### WORK INSTRUCTION
What you hand back must match the records word for word, with no pictures.

─── EXERCISE MATERIAL

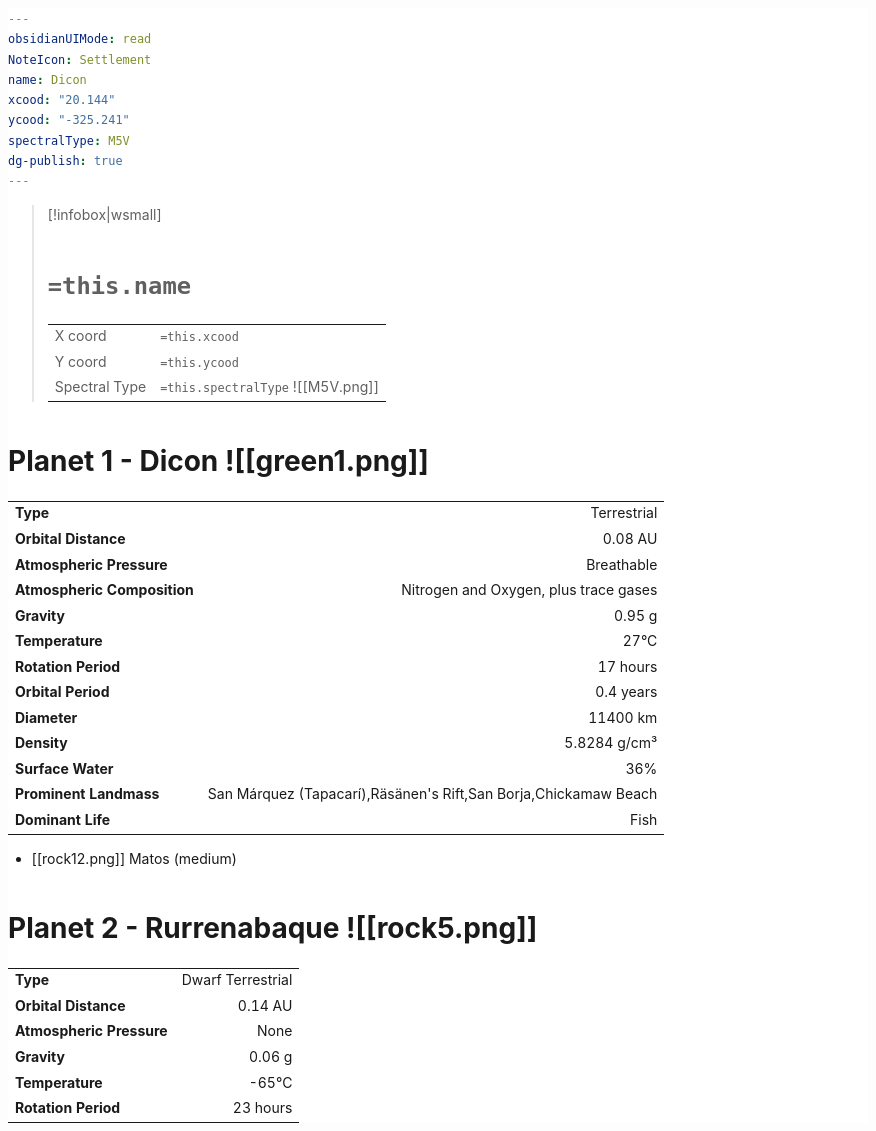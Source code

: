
 ```yaml
---
obsidianUIMode: read
NoteIcon: Settlement
name: Dicon
xcood: "20.144"
ycood: "-325.241"
spectralType: M5V
dg-publish: true
---
```

> [!infobox|wsmall]
> # `=this.name`
> | | |
> | - | - |
> | X coord | `=this.xcood` |
> | Y coord| `=this.ycood` |
> | Spectral Type | `=this.spectralType` ![[M5V.png]] |

# Planet 1 - Dicon ![[green1.png]]
|                             |                           |
| --------------------------- | -------------------------:|
| **Type**                    |             Terrestrial |
| **Orbital Distance**        |   0.08 AU |
| **Atmospheric Pressure**    |       Breathable |
| **Atmospheric Composition** |      Nitrogen and Oxygen, plus trace gases |
| **Gravity**                 |        0.95 g |
| **Temperature**             |    27°C |
| **Rotation Period**         |  17 hours |
| **Orbital Period** | 0.4 years |
| **Diameter**                |      11400 km | 
| **Density**                 |    5.8284 g/cm³ |
| **Surface Water**           |           36% | 
| **Prominent Landmass**      |         San Márquez (Tapacarí),Räsänen's Rift,San Borja,Chickamaw Beach | 
| **Dominant Life**           |         Fish |



- [[rock12.png]] Matos (medium)

# Planet 2 - Rurrenabaque ![[rock5.png]]
|                             |                           |
| --------------------------- | -------------------------:|
| **Type**                    |             Dwarf Terrestrial |
| **Orbital Distance**        |   0.14 AU |
| **Atmospheric Pressure**    |       None |
| **Gravity**                 |        0.06 g |
| **Temperature**             |    -65°C |
| **Rotation Period**         |  23 hours |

──────

### TASK SOLUTION
Source code

:
 ```yaml
---
obsidianUIMode: read
NoteIcon: Settlement
name: Dicon
xcood: "20.144"
ycood: "-325.241"
spectralType: M5V
dg-publish: true
---
```

> [!infobox|wsmall]
> # `=this.name`
> | | |
> | - | - |
> | X coord | `=this.xcood` |
> | Y coord| `=this.ycood` |
> | Spectral Type | `=this.spectralType` ![[M5V.png]] |

# Planet 1 - Dicon ![[green1.png]]
|                             |                           |
| --------------------------- | -------------------------:|
| **Type**                    |             Terrestrial |
| **Orbital Distance**        |   0.08 AU |
| **Atmospheric Pressure**    |       Breathable |
| **Atmospheric Composition** |      Nitrogen and Oxygen, plus trace gases |
| **Gravity**                 |        0.95 g |
| **Temperature**             |    27°C |
| **Rotation Period**         |  17 hours |
| **Orbital Period** | 0.4 years |
| **Diameter**                |      11400 km | 
| **Density**                 |    5.8284 g/cm³ |
| **Surface Water**           |           36% | 
| **Prominent Landmass**      |         San Márquez (Tapacarí),Räsänen's Rift,San Borja,Chickamaw Beach | 
| **Dominant Life**           |         Fish |



- [[rock12.png]] Matos (medium)

# Planet 2 - Rurrenabaque ![[rock5.png]]
|                             |                           |
| --------------------------- | -------------------------:|
| **Type**                    |             Dwarf Terrestrial |
| **Orbital Distance**        |   0.14 AU |
| **Atmospheric Pressure**    |       None |
| **Gravity**                 |        0.06 g |
| **Temperature**             |    -65°C |
| **Rotation Period**         |  23 hours |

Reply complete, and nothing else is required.